The adjusted version includes the number of predictors K as a penalisation term

$R^2_\text{L} = 1 - \frac{\ln(L_M) - K}{\ln(L_0)},$

== R^{2}_{M} by Cox and Snell ==
R^{2}_{M} is an alternative index of goodness of fit described by Maddala in 1983 attributed to Cox and Snell related to the R^{2} value from linear regression (sometimes called geometric mean squared improvement per observation R^{2}). It is given by:

$$\begin{align}
R^2_\text{M} & = 1 - \left(\frac{L_0}{L_M}\right)^{2/n} \\[5pt]
& = 1 - \exp \left(\frac{2}{n}(\ln(L_0) - \ln(L_M)) \right)
\end{align}$$

where L_{M} and L_{0} are the likelihoods for the model being fitted and the null model, respectively, \ln denotes the natural logarithm, and n is the number of observations. L_{0} is the model with just an intercept. The Cox and Snell index corresponds to the standard R^{2} in case of a linear model with normal error. In certain situations, R^{2}_{M} may be problematic as its maximum value is $1 - L_0^{2/n}$ which means it never takes the value of one. For example, for logistic regression, the upper bound is $R^2_\text{M}\leq0.75$ for a symmetric marginal distribution of events and decreases further for an asymmetric distribution of events.

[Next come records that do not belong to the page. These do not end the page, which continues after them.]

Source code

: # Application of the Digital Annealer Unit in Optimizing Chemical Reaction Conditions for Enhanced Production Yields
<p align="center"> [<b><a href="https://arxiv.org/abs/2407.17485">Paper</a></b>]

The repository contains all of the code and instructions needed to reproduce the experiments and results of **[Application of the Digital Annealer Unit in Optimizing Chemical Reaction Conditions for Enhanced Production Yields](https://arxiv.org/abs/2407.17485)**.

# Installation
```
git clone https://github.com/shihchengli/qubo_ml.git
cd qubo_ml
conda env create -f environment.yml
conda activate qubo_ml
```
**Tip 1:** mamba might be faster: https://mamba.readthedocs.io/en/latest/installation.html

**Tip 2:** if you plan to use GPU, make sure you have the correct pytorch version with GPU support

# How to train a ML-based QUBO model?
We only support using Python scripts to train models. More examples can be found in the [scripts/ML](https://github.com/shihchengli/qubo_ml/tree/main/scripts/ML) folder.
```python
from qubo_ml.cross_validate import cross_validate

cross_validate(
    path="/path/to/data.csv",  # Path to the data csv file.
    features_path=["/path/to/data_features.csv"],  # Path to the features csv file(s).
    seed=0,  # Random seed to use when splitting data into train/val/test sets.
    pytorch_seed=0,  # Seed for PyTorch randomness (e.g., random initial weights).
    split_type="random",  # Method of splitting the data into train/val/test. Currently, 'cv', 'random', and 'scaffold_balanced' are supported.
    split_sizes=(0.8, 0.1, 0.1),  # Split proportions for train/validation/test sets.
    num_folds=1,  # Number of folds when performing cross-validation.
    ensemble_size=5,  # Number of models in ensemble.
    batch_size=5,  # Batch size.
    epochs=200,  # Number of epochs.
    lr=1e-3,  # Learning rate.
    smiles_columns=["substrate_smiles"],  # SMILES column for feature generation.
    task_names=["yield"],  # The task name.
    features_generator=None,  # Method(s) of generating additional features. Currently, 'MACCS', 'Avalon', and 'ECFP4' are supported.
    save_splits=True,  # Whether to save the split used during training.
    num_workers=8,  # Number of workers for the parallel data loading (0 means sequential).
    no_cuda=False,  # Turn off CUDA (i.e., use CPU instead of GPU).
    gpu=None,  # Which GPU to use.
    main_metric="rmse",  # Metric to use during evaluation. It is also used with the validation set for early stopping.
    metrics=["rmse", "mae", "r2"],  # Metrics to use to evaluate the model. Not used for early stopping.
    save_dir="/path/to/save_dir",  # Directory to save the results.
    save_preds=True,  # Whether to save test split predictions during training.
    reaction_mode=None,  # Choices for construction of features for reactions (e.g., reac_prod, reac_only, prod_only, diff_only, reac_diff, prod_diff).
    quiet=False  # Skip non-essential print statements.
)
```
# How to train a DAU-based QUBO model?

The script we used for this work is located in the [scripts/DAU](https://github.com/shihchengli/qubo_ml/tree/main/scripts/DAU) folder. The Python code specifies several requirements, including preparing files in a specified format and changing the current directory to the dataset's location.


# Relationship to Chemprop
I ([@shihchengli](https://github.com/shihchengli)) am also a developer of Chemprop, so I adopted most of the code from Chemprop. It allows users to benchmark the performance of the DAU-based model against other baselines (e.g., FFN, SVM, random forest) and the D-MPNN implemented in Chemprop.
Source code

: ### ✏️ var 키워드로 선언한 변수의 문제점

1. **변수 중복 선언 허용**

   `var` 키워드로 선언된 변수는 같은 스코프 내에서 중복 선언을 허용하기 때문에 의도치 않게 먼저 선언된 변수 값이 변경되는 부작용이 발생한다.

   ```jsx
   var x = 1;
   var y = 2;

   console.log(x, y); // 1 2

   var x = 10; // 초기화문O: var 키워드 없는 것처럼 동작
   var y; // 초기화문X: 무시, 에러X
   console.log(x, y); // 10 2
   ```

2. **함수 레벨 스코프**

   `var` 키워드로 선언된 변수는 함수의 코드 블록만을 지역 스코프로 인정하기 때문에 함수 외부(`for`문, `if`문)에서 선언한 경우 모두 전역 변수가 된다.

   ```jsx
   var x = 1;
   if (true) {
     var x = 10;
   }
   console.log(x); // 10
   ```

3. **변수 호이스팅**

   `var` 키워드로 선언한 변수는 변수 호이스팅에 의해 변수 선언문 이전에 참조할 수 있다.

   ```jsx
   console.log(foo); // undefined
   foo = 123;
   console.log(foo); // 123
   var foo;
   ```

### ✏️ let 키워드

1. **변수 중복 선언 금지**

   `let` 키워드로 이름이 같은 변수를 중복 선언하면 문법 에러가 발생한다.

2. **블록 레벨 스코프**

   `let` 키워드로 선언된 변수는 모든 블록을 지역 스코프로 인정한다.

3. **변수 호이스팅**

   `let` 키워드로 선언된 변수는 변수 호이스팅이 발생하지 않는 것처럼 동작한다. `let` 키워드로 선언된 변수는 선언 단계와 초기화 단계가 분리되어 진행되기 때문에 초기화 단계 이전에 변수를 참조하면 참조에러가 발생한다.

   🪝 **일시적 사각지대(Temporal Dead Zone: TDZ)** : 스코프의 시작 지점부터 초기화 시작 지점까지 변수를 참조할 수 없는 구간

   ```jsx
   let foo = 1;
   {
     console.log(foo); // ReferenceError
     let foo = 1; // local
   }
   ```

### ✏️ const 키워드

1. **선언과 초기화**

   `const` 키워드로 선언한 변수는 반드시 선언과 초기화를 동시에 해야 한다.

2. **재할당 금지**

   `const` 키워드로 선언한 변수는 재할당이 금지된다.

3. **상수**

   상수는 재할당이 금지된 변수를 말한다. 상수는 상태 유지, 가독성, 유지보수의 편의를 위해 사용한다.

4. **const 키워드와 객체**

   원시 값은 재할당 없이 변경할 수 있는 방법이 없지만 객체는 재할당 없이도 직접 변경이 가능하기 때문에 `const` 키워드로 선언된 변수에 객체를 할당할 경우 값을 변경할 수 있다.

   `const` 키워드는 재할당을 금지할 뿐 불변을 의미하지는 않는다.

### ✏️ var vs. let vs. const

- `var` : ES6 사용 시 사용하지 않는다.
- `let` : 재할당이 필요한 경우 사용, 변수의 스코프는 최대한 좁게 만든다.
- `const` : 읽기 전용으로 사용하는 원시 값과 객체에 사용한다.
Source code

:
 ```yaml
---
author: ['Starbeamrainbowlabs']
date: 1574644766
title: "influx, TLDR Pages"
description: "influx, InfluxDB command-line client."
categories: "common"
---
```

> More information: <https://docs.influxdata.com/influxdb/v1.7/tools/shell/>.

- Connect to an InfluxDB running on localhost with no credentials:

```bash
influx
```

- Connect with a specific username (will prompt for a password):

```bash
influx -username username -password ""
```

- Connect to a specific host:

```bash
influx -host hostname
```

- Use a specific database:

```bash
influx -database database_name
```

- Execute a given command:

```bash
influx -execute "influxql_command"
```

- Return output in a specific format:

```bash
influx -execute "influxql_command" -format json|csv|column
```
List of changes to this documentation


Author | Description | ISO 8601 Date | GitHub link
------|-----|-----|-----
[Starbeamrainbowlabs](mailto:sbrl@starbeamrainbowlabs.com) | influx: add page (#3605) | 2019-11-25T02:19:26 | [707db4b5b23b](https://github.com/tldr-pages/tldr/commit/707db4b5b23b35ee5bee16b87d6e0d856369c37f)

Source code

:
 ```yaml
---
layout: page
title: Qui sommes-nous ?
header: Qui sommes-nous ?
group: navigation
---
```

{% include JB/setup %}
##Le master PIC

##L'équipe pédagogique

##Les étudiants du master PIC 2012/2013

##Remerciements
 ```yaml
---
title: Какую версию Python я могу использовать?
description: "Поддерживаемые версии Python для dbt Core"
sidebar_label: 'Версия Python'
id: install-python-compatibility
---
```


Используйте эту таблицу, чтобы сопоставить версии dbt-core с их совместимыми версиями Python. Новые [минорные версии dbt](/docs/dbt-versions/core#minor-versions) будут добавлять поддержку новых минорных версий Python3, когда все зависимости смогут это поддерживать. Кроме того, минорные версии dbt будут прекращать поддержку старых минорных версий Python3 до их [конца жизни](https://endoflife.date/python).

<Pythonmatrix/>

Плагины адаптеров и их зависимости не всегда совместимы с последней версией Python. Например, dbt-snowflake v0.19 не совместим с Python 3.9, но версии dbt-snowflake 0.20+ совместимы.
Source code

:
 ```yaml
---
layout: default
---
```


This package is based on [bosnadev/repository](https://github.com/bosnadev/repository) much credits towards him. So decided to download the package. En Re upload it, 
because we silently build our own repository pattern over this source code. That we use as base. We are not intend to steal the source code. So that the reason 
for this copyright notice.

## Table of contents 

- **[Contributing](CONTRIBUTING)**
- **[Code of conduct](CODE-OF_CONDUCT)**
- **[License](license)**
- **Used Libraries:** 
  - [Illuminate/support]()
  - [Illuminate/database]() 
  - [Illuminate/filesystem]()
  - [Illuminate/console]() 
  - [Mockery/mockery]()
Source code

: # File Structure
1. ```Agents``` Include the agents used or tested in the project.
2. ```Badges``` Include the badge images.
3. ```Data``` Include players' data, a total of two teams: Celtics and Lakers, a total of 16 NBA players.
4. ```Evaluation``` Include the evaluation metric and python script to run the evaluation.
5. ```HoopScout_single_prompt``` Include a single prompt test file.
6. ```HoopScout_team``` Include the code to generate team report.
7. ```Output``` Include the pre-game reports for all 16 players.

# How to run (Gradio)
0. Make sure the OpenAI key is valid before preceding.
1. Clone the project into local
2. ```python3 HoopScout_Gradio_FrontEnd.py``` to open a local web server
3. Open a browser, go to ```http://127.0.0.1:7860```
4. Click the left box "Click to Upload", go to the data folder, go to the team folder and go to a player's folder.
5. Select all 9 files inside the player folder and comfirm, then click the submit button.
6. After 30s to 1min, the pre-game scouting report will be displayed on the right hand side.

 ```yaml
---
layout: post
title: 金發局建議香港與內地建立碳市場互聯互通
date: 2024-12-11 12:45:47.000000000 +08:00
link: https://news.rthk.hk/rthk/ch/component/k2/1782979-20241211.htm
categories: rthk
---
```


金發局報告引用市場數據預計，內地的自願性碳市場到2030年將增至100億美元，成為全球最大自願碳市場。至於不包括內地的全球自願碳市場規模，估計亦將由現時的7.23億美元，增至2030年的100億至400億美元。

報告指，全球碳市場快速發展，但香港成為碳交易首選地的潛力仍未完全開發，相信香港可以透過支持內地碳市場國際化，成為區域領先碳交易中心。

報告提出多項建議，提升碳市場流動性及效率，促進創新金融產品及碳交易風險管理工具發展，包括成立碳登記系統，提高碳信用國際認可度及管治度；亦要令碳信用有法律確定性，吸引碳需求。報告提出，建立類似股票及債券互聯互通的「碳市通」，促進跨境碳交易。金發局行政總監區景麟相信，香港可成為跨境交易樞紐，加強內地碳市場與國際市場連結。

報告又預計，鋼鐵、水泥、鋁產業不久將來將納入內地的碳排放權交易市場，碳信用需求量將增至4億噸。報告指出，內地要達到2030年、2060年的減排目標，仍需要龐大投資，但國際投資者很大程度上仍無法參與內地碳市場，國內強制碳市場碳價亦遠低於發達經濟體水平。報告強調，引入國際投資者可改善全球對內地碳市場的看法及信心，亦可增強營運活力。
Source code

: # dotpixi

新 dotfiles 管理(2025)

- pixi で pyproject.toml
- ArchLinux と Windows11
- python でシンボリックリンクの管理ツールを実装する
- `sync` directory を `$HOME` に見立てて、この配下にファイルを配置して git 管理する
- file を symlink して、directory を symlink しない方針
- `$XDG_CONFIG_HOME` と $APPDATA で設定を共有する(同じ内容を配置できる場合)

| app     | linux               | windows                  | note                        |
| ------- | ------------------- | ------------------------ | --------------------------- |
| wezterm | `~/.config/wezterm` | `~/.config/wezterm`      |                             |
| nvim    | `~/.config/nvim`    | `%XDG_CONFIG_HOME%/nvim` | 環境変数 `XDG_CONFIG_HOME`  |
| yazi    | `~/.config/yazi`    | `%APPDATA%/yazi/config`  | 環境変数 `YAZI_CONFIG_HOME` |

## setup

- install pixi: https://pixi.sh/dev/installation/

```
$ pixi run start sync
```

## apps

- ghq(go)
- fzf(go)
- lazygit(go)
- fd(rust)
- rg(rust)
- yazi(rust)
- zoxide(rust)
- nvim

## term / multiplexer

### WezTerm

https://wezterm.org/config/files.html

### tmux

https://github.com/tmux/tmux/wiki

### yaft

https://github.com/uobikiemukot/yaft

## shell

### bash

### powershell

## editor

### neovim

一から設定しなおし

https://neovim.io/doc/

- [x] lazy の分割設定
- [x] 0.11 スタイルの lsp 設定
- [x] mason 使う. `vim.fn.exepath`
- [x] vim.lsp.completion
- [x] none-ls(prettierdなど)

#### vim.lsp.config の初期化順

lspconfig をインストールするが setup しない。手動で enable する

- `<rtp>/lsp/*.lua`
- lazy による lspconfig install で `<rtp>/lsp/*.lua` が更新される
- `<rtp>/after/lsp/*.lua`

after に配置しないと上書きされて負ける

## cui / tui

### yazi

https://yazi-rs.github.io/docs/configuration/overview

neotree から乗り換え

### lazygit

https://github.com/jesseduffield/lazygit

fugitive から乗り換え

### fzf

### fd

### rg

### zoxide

=== Adjusted R^{2}_{M} by Nagelkerke ===

Nico Nagelkerke in a highly cited Biometrika paper, provides a correction to the Cox and Snell R^{2} so that the maximum value is equal to 1. This correction is done by dividing R_{M} by its upper bound.

$$\begin{align}
R^2_\text{N} & = \frac{\left[1 - \left(\frac{L_0}{L_M}\right)^{2/n}\right]}{1 - L_0^{2/n}}
\end{align}$$

Nevertheless, the Cox and Snell and likelihood ratio R^{2}s show greater agreement with each other than either does with the adjusted Nagelkerke R^{2}. Of course, this might not be the case for values exceeding 0.75 as the Cox and Snell index is capped at this value. The likelihood ratio R^{2} is often preferred to the alternatives as it is most analogous to R^{2} in linear regression, is independent of the base rate (both Cox and Snell and Nagelkerke R^{2}s increase as the proportion of cases increase from 0 to 0.5) and varies between 0 and 1.

== R^{2}_{T} by Tjur==

Tjur proposed an alternative measure of R^{2}_{T}, which is in two steps:
1. For each level of the dependent variable, find the mean of the predicted probabilities of an event.
2. Take the absolute value of the difference between these means

This quantity is not an $R^2$ per se, however Tjur shows how it is related to usual $R^2$ metrics.

== Example ==

This displays R output from calculating pseudo-r-squared values using the "pscl" package by Simon Jackman. The pseudo-R-squared calculated using the formule named for McFadden is labelled “McFadden”. Next to this, the pseudo-r-squared by Cox and Snell is labelled “r2ML” and this type of pseudo-R-squared By Cox and Snell is sometimes simply called “ML”. The last value listed, labelled “r2CU” is the pseudo-r-squared by Nagelkerke and is the same as the pseudo-r-squared by Cragg and Uhler.

== Interpretation ==

A word of caution is in order when interpreting pseudo-R^{2} statistics. The reason these indices of fit are referred to as pseudo R^{2} is that they do not represent the proportionate reduction in error as the R^{2} in linear regression does. Linear regression assumes homoscedasticity, that the error variance is the same for all values of the criterion. Logistic regression will always be heteroscedastic – the error variances differ for each value of the predicted score. For each value of the predicted score there would be a different value of the proportionate reduction in error. Therefore, it is inappropriate to think of R^{2} as a proportionate reduction in error in a universal sense in logistic regression.